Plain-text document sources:
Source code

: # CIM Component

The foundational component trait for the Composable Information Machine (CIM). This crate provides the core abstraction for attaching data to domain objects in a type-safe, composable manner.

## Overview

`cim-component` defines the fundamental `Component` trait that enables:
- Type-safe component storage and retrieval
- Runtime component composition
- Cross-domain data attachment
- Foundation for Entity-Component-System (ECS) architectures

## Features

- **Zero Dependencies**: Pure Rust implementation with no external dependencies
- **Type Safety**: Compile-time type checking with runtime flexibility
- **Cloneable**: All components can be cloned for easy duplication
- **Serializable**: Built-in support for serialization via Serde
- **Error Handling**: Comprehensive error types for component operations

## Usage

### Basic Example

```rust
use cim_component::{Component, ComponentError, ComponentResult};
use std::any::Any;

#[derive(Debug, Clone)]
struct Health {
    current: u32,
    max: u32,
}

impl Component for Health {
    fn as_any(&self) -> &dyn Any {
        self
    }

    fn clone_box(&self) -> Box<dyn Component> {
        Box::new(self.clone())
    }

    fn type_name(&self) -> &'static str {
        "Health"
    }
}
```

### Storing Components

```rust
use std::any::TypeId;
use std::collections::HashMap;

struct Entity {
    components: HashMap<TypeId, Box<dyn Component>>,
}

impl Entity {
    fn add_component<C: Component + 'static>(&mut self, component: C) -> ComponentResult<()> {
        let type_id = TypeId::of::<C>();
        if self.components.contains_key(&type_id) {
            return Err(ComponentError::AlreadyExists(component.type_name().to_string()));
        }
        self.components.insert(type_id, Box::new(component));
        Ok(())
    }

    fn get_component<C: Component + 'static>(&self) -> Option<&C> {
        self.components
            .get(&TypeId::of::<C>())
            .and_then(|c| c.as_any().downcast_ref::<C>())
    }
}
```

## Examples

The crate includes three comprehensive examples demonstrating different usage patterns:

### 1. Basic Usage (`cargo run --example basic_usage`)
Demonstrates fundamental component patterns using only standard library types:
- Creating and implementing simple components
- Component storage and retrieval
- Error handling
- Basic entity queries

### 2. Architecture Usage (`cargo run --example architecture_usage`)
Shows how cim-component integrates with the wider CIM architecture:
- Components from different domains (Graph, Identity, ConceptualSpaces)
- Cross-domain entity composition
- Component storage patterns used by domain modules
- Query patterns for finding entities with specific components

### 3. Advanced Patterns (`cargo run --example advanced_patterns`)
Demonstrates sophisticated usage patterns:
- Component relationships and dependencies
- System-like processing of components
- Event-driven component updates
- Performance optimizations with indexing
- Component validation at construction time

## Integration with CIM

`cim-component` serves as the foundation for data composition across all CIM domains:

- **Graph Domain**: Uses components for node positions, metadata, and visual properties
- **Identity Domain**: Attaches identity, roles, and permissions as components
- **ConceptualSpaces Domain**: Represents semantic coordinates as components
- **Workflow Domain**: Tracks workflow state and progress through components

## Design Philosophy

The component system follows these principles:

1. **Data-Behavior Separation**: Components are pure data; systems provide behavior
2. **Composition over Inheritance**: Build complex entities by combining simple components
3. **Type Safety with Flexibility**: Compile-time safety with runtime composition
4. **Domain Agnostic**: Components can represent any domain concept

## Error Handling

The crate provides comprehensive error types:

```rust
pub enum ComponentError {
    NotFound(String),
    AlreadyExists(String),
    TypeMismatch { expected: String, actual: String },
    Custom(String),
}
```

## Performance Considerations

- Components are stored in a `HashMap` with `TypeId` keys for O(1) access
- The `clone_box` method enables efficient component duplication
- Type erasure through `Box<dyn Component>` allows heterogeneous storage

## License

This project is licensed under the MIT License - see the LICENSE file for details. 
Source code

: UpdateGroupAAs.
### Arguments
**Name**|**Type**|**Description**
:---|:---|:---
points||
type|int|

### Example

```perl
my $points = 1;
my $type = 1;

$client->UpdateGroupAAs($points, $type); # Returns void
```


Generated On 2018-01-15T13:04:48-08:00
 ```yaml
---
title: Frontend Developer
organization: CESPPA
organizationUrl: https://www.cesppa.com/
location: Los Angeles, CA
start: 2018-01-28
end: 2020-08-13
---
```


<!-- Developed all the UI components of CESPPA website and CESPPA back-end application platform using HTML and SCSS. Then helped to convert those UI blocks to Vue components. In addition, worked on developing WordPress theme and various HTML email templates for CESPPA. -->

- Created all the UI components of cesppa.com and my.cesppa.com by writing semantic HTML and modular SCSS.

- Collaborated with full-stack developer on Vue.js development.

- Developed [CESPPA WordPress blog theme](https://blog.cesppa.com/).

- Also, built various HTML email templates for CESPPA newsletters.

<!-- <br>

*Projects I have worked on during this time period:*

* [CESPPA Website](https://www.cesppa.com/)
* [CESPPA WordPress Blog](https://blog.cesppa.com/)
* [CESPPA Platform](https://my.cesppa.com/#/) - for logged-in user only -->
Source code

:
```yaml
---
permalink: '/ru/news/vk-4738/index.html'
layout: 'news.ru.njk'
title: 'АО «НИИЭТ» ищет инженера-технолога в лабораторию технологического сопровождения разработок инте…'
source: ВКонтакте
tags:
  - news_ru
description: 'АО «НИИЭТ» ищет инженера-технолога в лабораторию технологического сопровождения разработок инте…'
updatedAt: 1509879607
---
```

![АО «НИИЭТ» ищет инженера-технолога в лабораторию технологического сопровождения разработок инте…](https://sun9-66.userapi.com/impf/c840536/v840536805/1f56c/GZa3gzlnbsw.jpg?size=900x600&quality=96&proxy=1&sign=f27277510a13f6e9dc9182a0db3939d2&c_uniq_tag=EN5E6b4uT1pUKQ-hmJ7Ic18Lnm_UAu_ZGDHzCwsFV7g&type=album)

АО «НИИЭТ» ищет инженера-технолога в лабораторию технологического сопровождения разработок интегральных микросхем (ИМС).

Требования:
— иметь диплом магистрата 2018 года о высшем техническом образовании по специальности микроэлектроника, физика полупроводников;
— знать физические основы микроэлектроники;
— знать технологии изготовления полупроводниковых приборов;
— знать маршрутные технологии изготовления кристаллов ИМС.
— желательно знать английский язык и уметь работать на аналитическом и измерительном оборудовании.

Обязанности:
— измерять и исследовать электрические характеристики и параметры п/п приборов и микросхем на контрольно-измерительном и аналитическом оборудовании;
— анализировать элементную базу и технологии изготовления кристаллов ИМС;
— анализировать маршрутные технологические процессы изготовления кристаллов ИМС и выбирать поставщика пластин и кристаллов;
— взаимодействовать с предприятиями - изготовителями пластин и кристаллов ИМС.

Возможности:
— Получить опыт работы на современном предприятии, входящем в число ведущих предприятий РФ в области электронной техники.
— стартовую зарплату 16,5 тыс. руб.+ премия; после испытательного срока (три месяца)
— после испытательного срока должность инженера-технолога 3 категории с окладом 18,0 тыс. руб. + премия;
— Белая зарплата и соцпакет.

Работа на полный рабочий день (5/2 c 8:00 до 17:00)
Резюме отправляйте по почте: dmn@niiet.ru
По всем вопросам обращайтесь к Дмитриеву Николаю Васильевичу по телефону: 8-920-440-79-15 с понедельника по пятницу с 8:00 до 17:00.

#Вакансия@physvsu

■ **REQUIRED ACTION**
Copy all the entries verbatim.

■ **WRITTEN SOLUTION**
Source code

: # CIM Component

The foundational component trait for the Composable Information Machine (CIM). This crate provides the core abstraction for attaching data to domain objects in a type-safe, composable manner.

## Overview

`cim-component` defines the fundamental `Component` trait that enables:
- Type-safe component storage and retrieval
- Runtime component composition
- Cross-domain data attachment
- Foundation for Entity-Component-System (ECS) architectures

## Features

- **Zero Dependencies**: Pure Rust implementation with no external dependencies
- **Type Safety**: Compile-time type checking with runtime flexibility
- **Cloneable**: All components can be cloned for easy duplication
- **Serializable**: Built-in support for serialization via Serde
- **Error Handling**: Comprehensive error types for component operations

## Usage

### Basic Example

```rust
use cim_component::{Component, ComponentError, ComponentResult};
use std::any::Any;

#[derive(Debug, Clone)]
struct Health {
    current: u32,
    max: u32,
}

impl Component for Health {
    fn as_any(&self) -> &dyn Any {
        self
    }

    fn clone_box(&self) -> Box<dyn Component> {
        Box::new(self.clone())
    }

    fn type_name(&self) -> &'static str {
        "Health"
    }
}
```

### Storing Components

```rust
use std::any::TypeId;
use std::collections::HashMap;

struct Entity {
    components: HashMap<TypeId, Box<dyn Component>>,
}

impl Entity {
    fn add_component<C: Component + 'static>(&mut self, component: C) -> ComponentResult<()> {
        let type_id = TypeId::of::<C>();
        if self.components.contains_key(&type_id) {
            return Err(ComponentError::AlreadyExists(component.type_name().to_string()));
        }
        self.components.insert(type_id, Box::new(component));
        Ok(())
    }

    fn get_component<C: Component + 'static>(&self) -> Option<&C> {
        self.components
            .get(&TypeId::of::<C>())
            .and_then(|c| c.as_any().downcast_ref::<C>())
    }
}
```

## Examples

The crate includes three comprehensive examples demonstrating different usage patterns:

### 1. Basic Usage (`cargo run --example basic_usage`)
Demonstrates fundamental component patterns using only standard library types:
- Creating and implementing simple components
- Component storage and retrieval
- Error handling
- Basic entity queries

### 2. Architecture Usage (`cargo run --example architecture_usage`)
Shows how cim-component integrates with the wider CIM architecture:
- Components from different domains (Graph, Identity, ConceptualSpaces)
- Cross-domain entity composition
- Component storage patterns used by domain modules
- Query patterns for finding entities with specific components

### 3. Advanced Patterns (`cargo run --example advanced_patterns`)
Demonstrates sophisticated usage patterns:
- Component relationships and dependencies
- System-like processing of components
- Event-driven component updates
- Performance optimizations with indexing
- Component validation at construction time

## Integration with CIM

`cim-component` serves as the foundation for data composition across all CIM domains:

- **Graph Domain**: Uses components for node positions, metadata, and visual properties
- **Identity Domain**: Attaches identity, roles, and permissions as components
- **ConceptualSpaces Domain**: Represents semantic coordinates as components
- **Workflow Domain**: Tracks workflow state and progress through components

## Design Philosophy

The component system follows these principles:

1. **Data-Behavior Separation**: Components are pure data; systems provide behavior
2. **Composition over Inheritance**: Build complex entities by combining simple components
3. **Type Safety with Flexibility**: Compile-time safety with runtime composition
4. **Domain Agnostic**: Components can represent any domain concept

## Error Handling

The crate provides comprehensive error types:

```rust
pub enum ComponentError {
    NotFound(String),
    AlreadyExists(String),
    TypeMismatch { expected: String, actual: String },
    Custom(String),
}
```

## Performance Considerations

- Components are stored in a `HashMap` with `TypeId` keys for O(1) access
- The `clone_box` method enables efficient component duplication
- Type erasure through `Box<dyn Component>` allows heterogeneous storage

## License

This project is licensed under the MIT License - see the LICENSE file for details. 
Source code

: UpdateGroupAAs.
### Arguments
**Name**|**Type**|**Description**
:---|:---|:---
points||
type|int|

### Example

```perl
my $points = 1;
my $type = 1;

$client->UpdateGroupAAs($points, $type); # Returns void
```


Generated On 2018-01-15T13:04:48-08:00
 ```yaml
---
title: Frontend Developer
organization: CESPPA
organizationUrl: https://www.cesppa.com/
location: Los Angeles, CA
start: 2018-01-28
end: 2020-08-13
---
```


<!-- Developed all the UI components of CESPPA website and CESPPA back-end application platform using HTML and SCSS. Then helped to convert those UI blocks to Vue components. In addition, worked on developing WordPress theme and various HTML email templates for CESPPA. -->

- Created all the UI components of cesppa.com and my.cesppa.com by writing semantic HTML and modular SCSS.

- Collaborated with full-stack developer on Vue.js development.

- Developed [CESPPA WordPress blog theme](https://blog.cesppa.com/).

- Also, built various HTML email templates for CESPPA newsletters.

<!-- <br>

*Projects I have worked on during this time period:*

* [CESPPA Website](https://www.cesppa.com/)
* [CESPPA WordPress Blog](https://blog.cesppa.com/)
* [CESPPA Platform](https://my.cesppa.com/#/) - for logged-in user only -->
Source code

:
```yaml
---
permalink: '/ru/news/vk-4738/index.html'
layout: 'news.ru.njk'
title: 'АО «НИИЭТ» ищет инженера-технолога в лабораторию технологического сопровождения разработок инте…'
source: ВКонтакте
tags:
  - news_ru
description: 'АО «НИИЭТ» ищет инженера-технолога в лабораторию технологического сопровождения разработок инте…'
updatedAt: 1509879607
---
```

![АО «НИИЭТ» ищет инженера-технолога в лабораторию технологического сопровождения разработок инте…](https://sun9-66.userapi.com/impf/c840536/v840536805/1f56c/GZa3gzlnbsw.jpg?size=900x600&quality=96&proxy=1&sign=f27277510a13f6e9dc9182a0db3939d2&c_uniq_tag=EN5E6b4uT1pUKQ-hmJ7Ic18Lnm_UAu_ZGDHzCwsFV7g&type=album)

АО «НИИЭТ» ищет инженера-технолога в лабораторию технологического сопровождения разработок интегральных микросхем (ИМС).

Требования:
— иметь диплом магистрата 2018 года о высшем техническом образовании по специальности микроэлектроника, физика полупроводников;
— знать физические основы микроэлектроники;
— знать технологии изготовления полупроводниковых приборов;
— знать маршрутные технологии изготовления кристаллов ИМС.
— желательно знать английский язык и уметь работать на аналитическом и измерительном оборудовании.

Обязанности:
— измерять и исследовать электрические характеристики и параметры п/п приборов и микросхем на контрольно-измерительном и аналитическом оборудовании;
— анализировать элементную базу и технологии изготовления кристаллов ИМС;
— анализировать маршрутные технологические процессы изготовления кристаллов ИМС и выбирать поставщика пластин и кристаллов;
— взаимодействовать с предприятиями - изготовителями пластин и кристаллов ИМС.

Возможности:
— Получить опыт работы на современном предприятии, входящем в число ведущих предприятий РФ в области электронной техники.
— стартовую зарплату 16,5 тыс. руб.+ премия; после испытательного срока (три месяца)
— после испытательного срока должность инженера-технолога 3 категории с окладом 18,0 тыс. руб. + премия;
— Белая зарплата и соцпакет.

Работа на полный рабочий день (5/2 c 8:00 до 17:00)
Резюме отправляйте по почте: dmn@niiet.ru
По всем вопросам обращайтесь к Дмитриеву Николаю Васильевичу по телефону: 8-920-440-79-15 с понедельника по пятницу с 8:00 до 17:00.

#Вакансия@physvsu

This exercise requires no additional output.